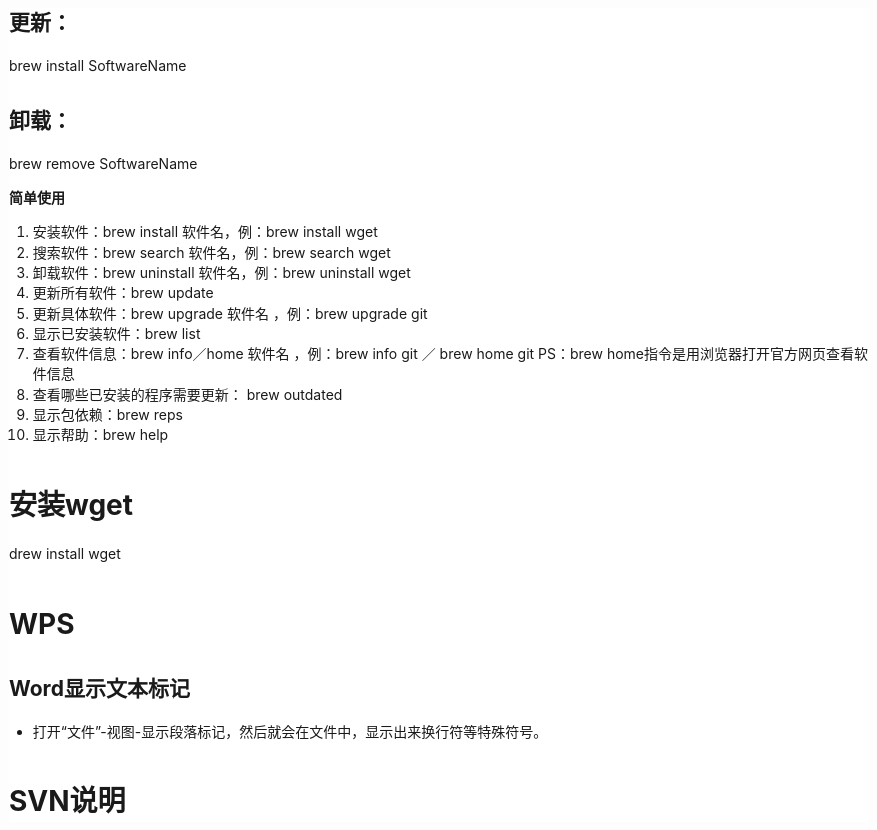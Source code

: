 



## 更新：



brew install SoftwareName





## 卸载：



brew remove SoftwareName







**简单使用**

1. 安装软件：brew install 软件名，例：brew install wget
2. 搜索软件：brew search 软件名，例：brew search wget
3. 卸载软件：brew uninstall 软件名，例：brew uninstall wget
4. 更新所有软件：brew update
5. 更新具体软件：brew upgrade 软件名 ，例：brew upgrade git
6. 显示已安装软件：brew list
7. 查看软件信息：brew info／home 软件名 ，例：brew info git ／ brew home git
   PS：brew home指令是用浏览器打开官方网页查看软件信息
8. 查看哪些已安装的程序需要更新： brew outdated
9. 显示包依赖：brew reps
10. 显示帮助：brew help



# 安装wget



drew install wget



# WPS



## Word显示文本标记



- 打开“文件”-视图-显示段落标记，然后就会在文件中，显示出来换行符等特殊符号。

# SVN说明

Your instructions -> The expected output is the lines from the one holding "7. 查看软件信息：brew info／home" through the last line of the data, exactly as they appear, with nothing before or after.

Answer box ->
7. 查看软件信息：brew info／home 软件名 ，例：brew info git ／ brew home git
   PS：brew home指令是用浏览器打开官方网页查看软件信息
8. 查看哪些已安装的程序需要更新： brew outdated
9. 显示包依赖：brew reps
10. 显示帮助：brew help



# 安装wget



drew install wget



# WPS



## Word显示文本标记



- 打开“文件”-视图-显示段落标记，然后就会在文件中，显示出来换行符等特殊符号。

# SVN说明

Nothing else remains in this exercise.